An amazing woman who advocates for women leadership, African spiritual philosopher and generally an interesting and curious individual. See below the conversation that I had with her, you might learn a thing or two.
Tell me about your upbringing and where you come from?
Born and raised in Soweto, Orlando East by my mother and grandfather. A lot of people don’t know that my mother and I once lived in a shack for a while. I moved to Centurion in my early teens and finished my high school there. Growing up in Soweto contributed to who I am today and shaped my identity, I will forever identify myself as a Sowetan.
The transition from Soweto to Centurion was challenging for me because of the differences in culture. Any kasi person would resonate to what I am saying. Every weekend I wanted to go back to Orlando East because I felt more comfortable there. I never felt like I belong in Centurion.
To people who don’t know you, how would you describe yourself?
I am a soft-hearted person, people mostly think I am this hardcore person. I am a sensitive person who cares a lot about other people.
What did you study and where?
I have a Master of Technology degree in Operations Management from the University of Johannesburg (UJ).
My thesis topic was understanding the importance of internship programmes in business development.
Tell us about your Women of Movement Podcast. Why did you start it and what is it all about?
It is a resource centre and reference book for black women to keep going and moving in their different stages of life. Especially when starting out. It was inspired by my own challenges when I was starting out in the industry.
What does it mean to be a Woman of Movement?
Changing behavioural patterns that are holding us back as women. A Woman of Movement is a woman who has a growth mindset and strives to be a better person every day.

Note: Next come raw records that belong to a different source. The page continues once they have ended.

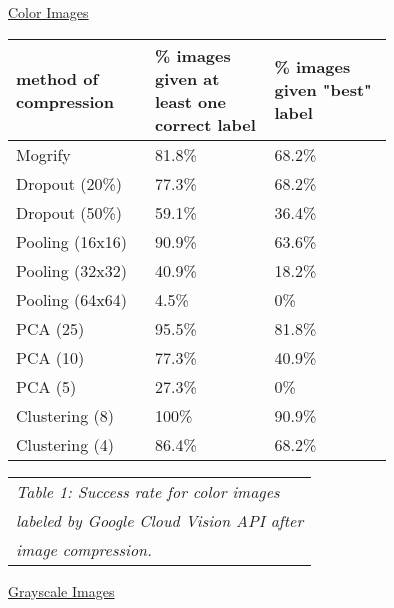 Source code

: \documentclass[letterpaper, 10 pt, conference]{ieeeconf}  %
\begin{document}
\hspace*{28mm} \underline{Color Images}

\vspace*{2mm}

\bgroup
\def\arraystretch{1.2} %
\begin{tabular}{|p{0.25\linewidth}|p{0.25\linewidth}|p{0.25\linewidth}|}
\hline
{\bf method of compression} & {\bf \% images given at least one correct label}
	& {\bf \% images given "best" label} \\
\hline
Mogrify & 81.8\% & 68.2\% \\ %
\hline
Dropout (20\%) & 77.3\% & 68.2\% \\ %
\hline
Dropout (50\%) & 59.1\% & 36.4\% \\ %
\hline
Pooling (16x16) & 90.9\% & 63.6\% \\ %
\hline
Pooling (32x32) & 40.9\% & 18.2\% \\ %
\hline
Pooling (64x64) & 4.5\% & 0\% \\ %
\hline
PCA (25) & 95.5\% & 81.8\% \\ %
\hline
PCA (10) & 77.3\% & 40.9\% \\ %
\hline
PCA (5) & 27.3\% & 0\% \\ %
\hline
Clustering (8) & 100\% & 90.9\% \\ %
\hline
Clustering (4) & 86.4\% & 68.2\% \\ %
\hline
\end{tabular}
\egroup

\vspace*{2mm}
\begin{tabular}{l}
{\it Table 1: Success rate for color images} \\
{\it labeled by Google Cloud Vision API after} \\
{\it image compression.} \\
\end{tabular}
\vspace*{4mm}

\vspace*{2mm}

\hspace*{28mm} \underline{Grayscale Images}

\vspace*{2mm}
\end{document}
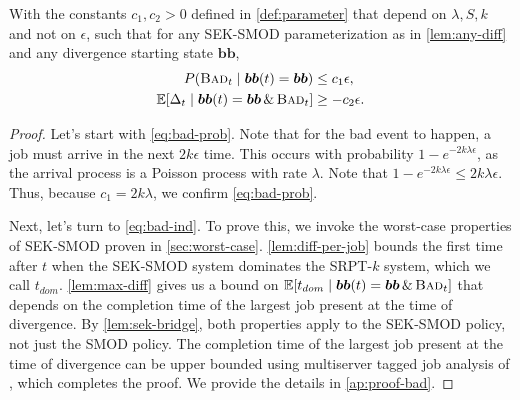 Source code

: \documentclass[acmsmall]{acmart}
\newcommand{\E}[1]{\mathbb{E}[#1]}
\newcommand{\bb}{\boldsymbol{b}}
\newcommand{\bbb}{\bb\bb}
\newcommand{\bad}{\textsc{Bad}}
\begin{document}
\begin{lemma}
    \label{lem:bad}
    With the constants $c_1, c_2 > 0$ defined in \cref{def:parameter} that depend on $\lambda, S, k$ and not on $\epsilon$, such that for any SEK-SMOD parameterization as in \cref{lem:any-diff} and any divergence starting state $\bbb$,
    \begin{align}
    \label{eq:bad-prob}
        P(\bad_t \mid \bbb(t) = \bbb) &\le c_1 \epsilon,    \\
    \label{eq:bad-ind}
        \E{\Delta_t \mid\bbb(t) = \bbb \,\&\, \bad_t} &\ge - c_2 \epsilon.
    \end{align}
\end{lemma}
\begin{proof}
    Let's start with \eqref{eq:bad-prob}. 
    Note that for the bad event to happen,
    a job must arrive in the next $2k\epsilon$ time.
    This occurs with probability $1 - e^{-{2k\lambda \epsilon }}$, as the arrival process is a Poisson process with rate $\lambda$. Note that $1 - e^{-{2k\lambda\epsilon}} \le 2k\lambda \epsilon$. 
    Thus, because $c_1 = 2k\lambda$, we confirm \eqref{eq:bad-prob}.

    Next, let's turn to \eqref{eq:bad-ind}.
    To prove this, we invoke the worst-case properties of SEK-SMOD proven in \cref{sec:worst-case}.
    \cref{lem:diff-per-job} bounds the first time after $t$ when the SEK-SMOD system dominates the SRPT-$k$ system, which we call $t_{dom}$. \cref{lem:max-diff} gives us a bound on $\E{t_{dom} \mid\bbb(t) = \bbb \,\&\, \bad_t}$ that depends on the completion time of the largest job present at the time of divergence.
    By \cref{lem:sek-bridge}, both properties apply to the SEK-SMOD policy, not just the SMOD policy.
    The completion time of the largest job present at the time of divergence can be upper bounded using multiserver tagged job analysis of \cite{grosof-etal-2019-srpt-k}, which completes the proof. We provide the details in \cref{ap:proof-bad}.
\end{proof}
\end{document}
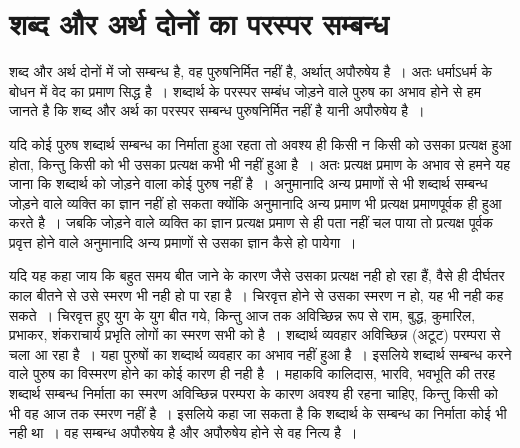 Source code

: \section*{शब्द और अर्थ दोनों का परस्पर सम्बन्ध}

शब्द और अर्थ दोनों में जो सम्बन्ध है, वह पुरुषनिर्मित नहीं है, अर्थात् अपौरुषेय है~। अतः धर्माऽधर्म के बोधन में वेद का प्रमाण सिद्ध है~। शब्दार्थ के परस्पर सम्बंध जोड़ने वाले पुरुष का अभाव होने से हम जानते है कि शब्द और अर्थ का परस्पर सम्बन्ध पुरुषनिर्मित नहीं है यानी अपौरुषेय है~।

यदि कोई पुरुष शब्दार्थ सम्बन्ध का निर्माता हुआ रहता तो अवश्य ही किसी न किसी को उसका प्रत्यक्ष हुआ होता, किन्तु किसी को भी उसका प्रत्यक्ष कभी भी नहीं हुआ है~। अतः प्रत्यक्ष प्रमाण के अभाव से हमने यह जाना कि शब्दार्थ को जोड़ने वाला कोई पुरुष नहीं है~। अनुमानादि अन्य प्रमाणों से भी शब्दार्थ सम्बन्ध जोड़ने वाले व्यक्ति का ज्ञान नहीं हो सकता क्योंकि अनुमानादि अन्य प्रमाण भी प्रत्यक्ष प्रमाणपूर्वक ही हुआ करते है~। जबकि जोड़ने वाले व्यक्ति का ज्ञान प्रत्यक्ष प्रमाण से ही पता नहीं चल पाया तो प्रत्यक्ष पूर्वक प्रवृत्त होने वाले अनुमानादि अन्य प्रमाणों से उसका ज्ञान कैसे हो पायेगा~।

\newpage

यदि यह कहा जाय कि बहुत समय बीत जाने के कारण जैसे उसका प्रत्यक्ष नही हो रहा हैं, वैसे ही दीर्घतर काल बीतने से उसे स्मरण भी नही हो पा रहा है~। चिरवृत्त होने से उसका स्मरण न हो, यह भी नही कह सकते~। चिरवृत्त हुए युग के युग बीत गये, किन्तु आज तक अविच्छिन्न रूप से राम, बुद्ध, कुमारिल, प्रभाकर, शंकराचार्य प्रभृति लोगों का स्मरण सभी को है~। शब्दार्थ व्यवहार अविच्छिन्न (अटूट) परम्परा से चला आ रहा है~। यहा पुरुषों का शब्दार्थ व्यवहार का अभाव नहीं हुआ है~। इसलिये शब्दार्थ सम्बन्ध करने वाले पुरुष का विस्मरण होने का कोई कारण ही नही है~। महाकवि कालिदास, भारवि, भवभूति की तरह शब्दार्थ सम्बन्ध निर्माता का स्मरण अविच्छिन्न परम्परा के कारण अवश्य ही रहना चाहिए, किन्तु किसी को भी वह आज तक स्मरण नहीं है~। इसलिये कहा जा सकता है कि शब्दार्थ के सम्बन्ध का निर्माता कोई भी नही था~। वह सम्बन्ध अपौरुषेय है और अपौरुषेय होने से वह नित्य है~। 

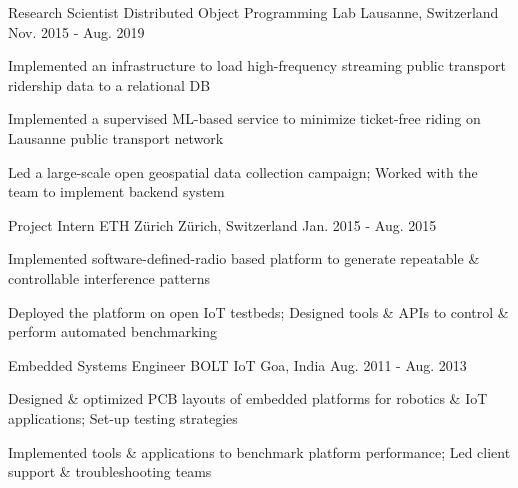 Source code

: \begin{cventries}
  \cventry
    {Research Scientist} %
    {Distributed Object Programming Lab} %
    {Lausanne, Switzerland} %
    {Nov. 2015 - Aug. 2019} %
    {
      \begin{cvitems} %
      	\item {Implemented an infrastructure to load high-frequency streaming public transport ridership data to a relational DB}
      	\item {Implemented a supervised ML-based service to minimize ticket-free riding on Lausanne public transport network}
        \item {Led a large-scale open geospatial data collection campaign; Worked with the team to implement backend system}
      \end{cvitems}
    }


  \cventry
    {Project Intern} %
    {ETH Zürich} %
    {Zürich, Switzerland} %
    {Jan. 2015 - Aug. 2015} %
    {
      \begin{cvitems} %
      	\item {Implemented software-defined-radio based platform to generate repeatable \& controllable interference patterns}
        \item {Deployed the platform on open IoT testbeds; Designed tools \& APIs to control \& perform automated benchmarking}
      \end{cvitems}
    }

  \cventry
    {Embedded Systems Engineer} %
    {BOLT IoT} %
    {Goa, India} %
    {Aug. 2011 - Aug. 2013} %
    {
      \begin{cvitems} %
      	\item {Designed \& optimized PCB layouts of embedded platforms for robotics \& IoT applications; Set-up testing strategies}
        \item {Implemented tools \& applications to benchmark platform performance; Led client support \& troubleshooting teams}
      \end{cvitems}
    }
    
    \vspace{-0.4cm}

\end{cventries}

Do you think more people are now listening to podcasts in South Africa more than radio?
Definitely. People are more specific with what they want to consume now. I don’t think podcasts are taking over radio, I think radio has just evolved to incorporate podcasts. There is a lot of potential in podcasting.
What is your philosophy of life?
Respect and love of other people and their energies. I believe in my ancestors and God, they come first before anything else.

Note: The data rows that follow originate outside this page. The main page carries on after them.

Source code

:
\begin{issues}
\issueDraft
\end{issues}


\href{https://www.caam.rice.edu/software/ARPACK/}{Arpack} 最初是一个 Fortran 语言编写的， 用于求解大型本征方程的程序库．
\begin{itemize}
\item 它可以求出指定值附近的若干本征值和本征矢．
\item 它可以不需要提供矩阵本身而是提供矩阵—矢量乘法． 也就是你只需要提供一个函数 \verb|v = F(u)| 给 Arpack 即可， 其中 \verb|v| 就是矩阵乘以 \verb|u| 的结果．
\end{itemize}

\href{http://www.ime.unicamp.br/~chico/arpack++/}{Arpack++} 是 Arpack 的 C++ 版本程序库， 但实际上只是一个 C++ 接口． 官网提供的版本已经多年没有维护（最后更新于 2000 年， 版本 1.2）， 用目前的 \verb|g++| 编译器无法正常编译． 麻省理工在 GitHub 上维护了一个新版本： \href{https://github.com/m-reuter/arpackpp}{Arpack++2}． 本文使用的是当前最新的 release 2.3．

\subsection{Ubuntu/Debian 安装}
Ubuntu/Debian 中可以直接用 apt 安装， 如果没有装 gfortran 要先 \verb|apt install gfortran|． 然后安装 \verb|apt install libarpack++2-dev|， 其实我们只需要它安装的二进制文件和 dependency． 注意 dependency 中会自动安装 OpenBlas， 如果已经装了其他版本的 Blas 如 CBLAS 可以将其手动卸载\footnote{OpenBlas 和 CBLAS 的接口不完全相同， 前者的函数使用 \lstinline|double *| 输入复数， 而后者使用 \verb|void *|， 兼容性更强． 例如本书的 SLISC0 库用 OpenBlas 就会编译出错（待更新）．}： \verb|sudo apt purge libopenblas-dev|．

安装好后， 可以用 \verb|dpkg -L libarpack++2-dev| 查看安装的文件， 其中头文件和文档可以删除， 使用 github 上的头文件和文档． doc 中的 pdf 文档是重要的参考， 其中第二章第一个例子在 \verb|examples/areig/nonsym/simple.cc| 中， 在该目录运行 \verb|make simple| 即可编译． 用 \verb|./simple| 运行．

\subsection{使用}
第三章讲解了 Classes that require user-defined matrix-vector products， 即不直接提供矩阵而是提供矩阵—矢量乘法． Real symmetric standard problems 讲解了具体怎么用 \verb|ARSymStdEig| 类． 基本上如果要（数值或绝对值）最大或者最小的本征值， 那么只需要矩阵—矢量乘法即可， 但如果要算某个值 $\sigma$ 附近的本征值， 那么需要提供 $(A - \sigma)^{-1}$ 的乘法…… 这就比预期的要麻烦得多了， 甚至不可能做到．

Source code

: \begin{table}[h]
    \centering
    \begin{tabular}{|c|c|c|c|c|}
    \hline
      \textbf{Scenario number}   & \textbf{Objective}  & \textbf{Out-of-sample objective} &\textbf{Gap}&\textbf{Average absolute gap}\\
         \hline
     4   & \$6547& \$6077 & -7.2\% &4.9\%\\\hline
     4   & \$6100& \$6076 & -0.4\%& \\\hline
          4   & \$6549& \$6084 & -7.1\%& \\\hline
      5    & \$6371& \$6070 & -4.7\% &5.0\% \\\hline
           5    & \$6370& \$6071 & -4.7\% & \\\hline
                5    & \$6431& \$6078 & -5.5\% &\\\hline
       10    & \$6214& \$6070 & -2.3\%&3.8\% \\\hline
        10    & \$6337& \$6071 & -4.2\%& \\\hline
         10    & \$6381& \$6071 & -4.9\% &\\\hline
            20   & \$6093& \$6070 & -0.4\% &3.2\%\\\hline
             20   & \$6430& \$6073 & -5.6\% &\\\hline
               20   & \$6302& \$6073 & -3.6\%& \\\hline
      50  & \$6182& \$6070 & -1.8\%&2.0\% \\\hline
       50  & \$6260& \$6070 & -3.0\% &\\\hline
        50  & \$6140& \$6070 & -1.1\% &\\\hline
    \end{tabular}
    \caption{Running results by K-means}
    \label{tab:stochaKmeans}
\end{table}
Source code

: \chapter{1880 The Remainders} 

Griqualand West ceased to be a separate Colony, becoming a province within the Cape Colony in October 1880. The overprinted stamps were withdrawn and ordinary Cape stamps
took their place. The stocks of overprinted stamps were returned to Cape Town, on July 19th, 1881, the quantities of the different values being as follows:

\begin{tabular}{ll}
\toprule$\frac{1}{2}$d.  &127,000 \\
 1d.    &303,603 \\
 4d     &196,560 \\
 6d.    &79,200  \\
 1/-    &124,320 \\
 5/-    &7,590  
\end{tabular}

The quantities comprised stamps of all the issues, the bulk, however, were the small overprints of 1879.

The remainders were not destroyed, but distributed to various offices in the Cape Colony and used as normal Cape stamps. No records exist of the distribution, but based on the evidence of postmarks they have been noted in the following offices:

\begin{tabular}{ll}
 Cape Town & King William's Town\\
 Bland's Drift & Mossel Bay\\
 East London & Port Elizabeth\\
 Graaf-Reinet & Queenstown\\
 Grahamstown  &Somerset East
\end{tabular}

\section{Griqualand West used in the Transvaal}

What are you willing to struggle for?
For my purpose and my destiny. Which is being a speaker and a business owner.
What are you most proud of in your life thus far?

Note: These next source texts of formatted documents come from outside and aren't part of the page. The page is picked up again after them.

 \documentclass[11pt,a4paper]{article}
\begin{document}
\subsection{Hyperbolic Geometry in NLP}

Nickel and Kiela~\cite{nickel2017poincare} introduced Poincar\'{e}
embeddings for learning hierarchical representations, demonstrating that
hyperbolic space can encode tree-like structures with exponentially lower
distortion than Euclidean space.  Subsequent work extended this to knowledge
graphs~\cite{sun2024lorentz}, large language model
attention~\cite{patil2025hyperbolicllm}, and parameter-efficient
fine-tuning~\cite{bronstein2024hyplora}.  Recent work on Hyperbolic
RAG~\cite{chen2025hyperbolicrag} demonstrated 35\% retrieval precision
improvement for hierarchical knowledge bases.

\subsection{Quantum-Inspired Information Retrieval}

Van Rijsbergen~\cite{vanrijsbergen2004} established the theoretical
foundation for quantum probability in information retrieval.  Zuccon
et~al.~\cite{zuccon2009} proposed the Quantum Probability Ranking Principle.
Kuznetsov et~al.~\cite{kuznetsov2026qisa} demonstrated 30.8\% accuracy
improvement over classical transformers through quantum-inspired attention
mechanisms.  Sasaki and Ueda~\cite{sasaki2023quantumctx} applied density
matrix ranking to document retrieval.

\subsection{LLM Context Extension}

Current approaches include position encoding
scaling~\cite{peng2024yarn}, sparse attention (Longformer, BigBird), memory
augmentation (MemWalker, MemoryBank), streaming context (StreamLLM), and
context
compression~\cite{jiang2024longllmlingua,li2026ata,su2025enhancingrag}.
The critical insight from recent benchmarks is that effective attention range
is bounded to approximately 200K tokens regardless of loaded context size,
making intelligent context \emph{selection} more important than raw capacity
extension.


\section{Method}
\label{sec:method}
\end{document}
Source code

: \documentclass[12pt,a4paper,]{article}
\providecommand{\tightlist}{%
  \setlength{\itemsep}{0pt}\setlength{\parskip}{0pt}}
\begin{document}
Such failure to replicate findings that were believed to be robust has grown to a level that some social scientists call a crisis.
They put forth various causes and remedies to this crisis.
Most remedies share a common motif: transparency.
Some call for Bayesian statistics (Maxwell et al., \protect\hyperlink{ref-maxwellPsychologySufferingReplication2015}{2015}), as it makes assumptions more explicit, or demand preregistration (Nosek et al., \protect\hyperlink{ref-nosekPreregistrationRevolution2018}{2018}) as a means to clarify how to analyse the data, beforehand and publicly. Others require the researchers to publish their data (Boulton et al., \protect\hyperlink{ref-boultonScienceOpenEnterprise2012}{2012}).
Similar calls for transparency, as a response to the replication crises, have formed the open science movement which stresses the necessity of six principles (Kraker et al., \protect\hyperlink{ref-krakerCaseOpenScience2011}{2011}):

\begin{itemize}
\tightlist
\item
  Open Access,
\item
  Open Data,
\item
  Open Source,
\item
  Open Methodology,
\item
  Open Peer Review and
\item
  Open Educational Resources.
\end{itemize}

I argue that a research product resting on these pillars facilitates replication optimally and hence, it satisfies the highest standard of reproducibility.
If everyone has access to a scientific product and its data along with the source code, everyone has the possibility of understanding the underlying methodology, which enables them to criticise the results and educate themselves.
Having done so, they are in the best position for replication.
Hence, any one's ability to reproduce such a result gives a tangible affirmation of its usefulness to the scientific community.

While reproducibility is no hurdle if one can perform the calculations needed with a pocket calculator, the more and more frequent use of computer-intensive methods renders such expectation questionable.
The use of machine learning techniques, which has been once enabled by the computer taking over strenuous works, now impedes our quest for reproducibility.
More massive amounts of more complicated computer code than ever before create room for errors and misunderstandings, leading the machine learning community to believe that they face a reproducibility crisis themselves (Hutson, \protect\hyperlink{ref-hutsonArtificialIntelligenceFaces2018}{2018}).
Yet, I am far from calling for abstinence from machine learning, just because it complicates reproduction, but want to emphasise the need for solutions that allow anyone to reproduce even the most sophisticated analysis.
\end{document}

Getting things done without much assistance. It has been a bumpy journey, but it has shaped me to be a better person.
What is your quake book(s)?
Capitalist Nigger by Chika Onyeani
Purple Cow: Transform Your Business by Being Remarkable by Seth Godin
The 5 AM Club: Own Your Morning. Elevate Your Life by Robin Sharma
Anything by Ben Okri
Do you have a favourite quote or mantra?
Makwande, kukhanye, kuvele kuvuleke kubekuhle kubemhlophe (Let there be abundance, let my path be clear and wide, let everything that belongs to me open up, let me live in joy and let it be pure).